The raw data corresponding to bulk RNA-seq datasets generated in this study have been deposited in the Gene Expression Omnibus (GEO) repository under accession numbers GSE313249 (tdTomato⁺ 4T1 tumour cells from NSG versus BALB/c mice across disease stages) and GSE313241 (GFP⁺ 4T1 DTCs from Jedi versus NSG mice). scRNA-seq raw data have been deposited in the GEO under accession numbers GSE313245 (GFP⁺ versus Thy1.1⁺ 4T1 DTCs after Jedi adoptive transfer) and GSE313243 (tdTomato-cTAT-zsGreen niche labelling of shGR versus shControl 4T1 DTCs). CUT&RUN raw data have been deposited in the GEO under accession number GSE313250. Clinical trial data from TBCRC-030 are available on reasonable request. Any additional data reported in this study are available on request.
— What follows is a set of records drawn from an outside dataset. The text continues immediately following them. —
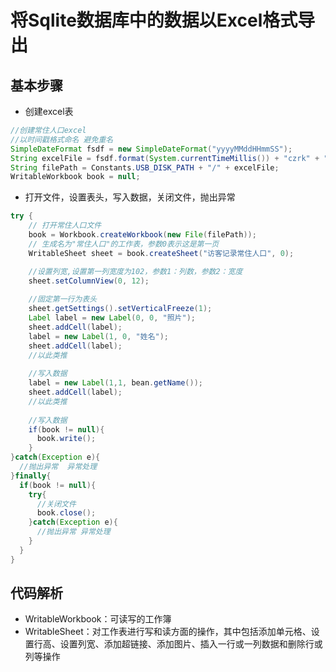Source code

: # 将Sqlite数据库中的数据以Excel格式导出

## 基本步骤
* 创建excel表
```java
//创建常住人口excel
//以时间戳格式命名 避免重名
SimpleDateFormat fsdf = new SimpleDateFormat("yyyyMMddHHmmSS");
String excelFile = fsdf.format(System.currentTimeMillis()) + "czrk" + ".xls";
String filePath = Constants.USB_DISK_PATH + "/" + excelFile;
WritableWorkbook book = null;
```
* 打开文件，设置表头，写入数据，关闭文件，抛出异常
```java
try {
    // 打开常住人口文件
    book = Workbook.createWorkbook(new File(filePath));
    // 生成名为"常住人口"的工作表，参数0表示这是第一页
    WritableSheet sheet = book.createSheet("访客记录常住人口", 0);

    //设置列宽,设置第一列宽度为102，参数1：列数，参数2：宽度
    sheet.setColumnView(0, 12);
    
    //固定第一行为表头
    sheet.getSettings().setVerticalFreeze(1);
    Label label = new Label(0, 0, "照片");
    sheet.addCell(label);
    label = new Label(1, 0, "姓名");
    sheet.addCell(label);
    //以此类推
    
    //写入数据
    label = new Label(1,1, bean.getName());
    sheet.addCell(label);
    //以此类推
    
    //写入数据
    if(book != null){
      book.write();
    }
}catch(Exception e){
  //抛出异常  异常处理
}finally{
  if(book != null){
    try{
      //关闭文件
      book.close();
    }catch(Exception e){
      //抛出异常 异常处理
    }
  }
}
```

## 代码解析
* WritableWorkbook：可读写的工作簿
* WritableSheet：对工作表进行写和读方面的操作，其中包括添加单元格、设置行高、设置列宽、添加超链接、添加图片、插入一行或一列数据和删除行或列等操作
All other datasets reanalysed in this study are publicly available⁷⁰ (AURORA US, https://cbioportal.org; TCGA, https://xenabrowser.net/ and http://gepia2.cancer-pku.cn/; meta-analysis of patients with TNBC, https://kmplot.com/analysis; Tabula Muris, https://tabula-muris.sf.czbiohub.org/). Source data are provided with this paper.

Code availability

No custom code was used in the generation of the data in this study. Data analysis using public software packages is described in the Methods.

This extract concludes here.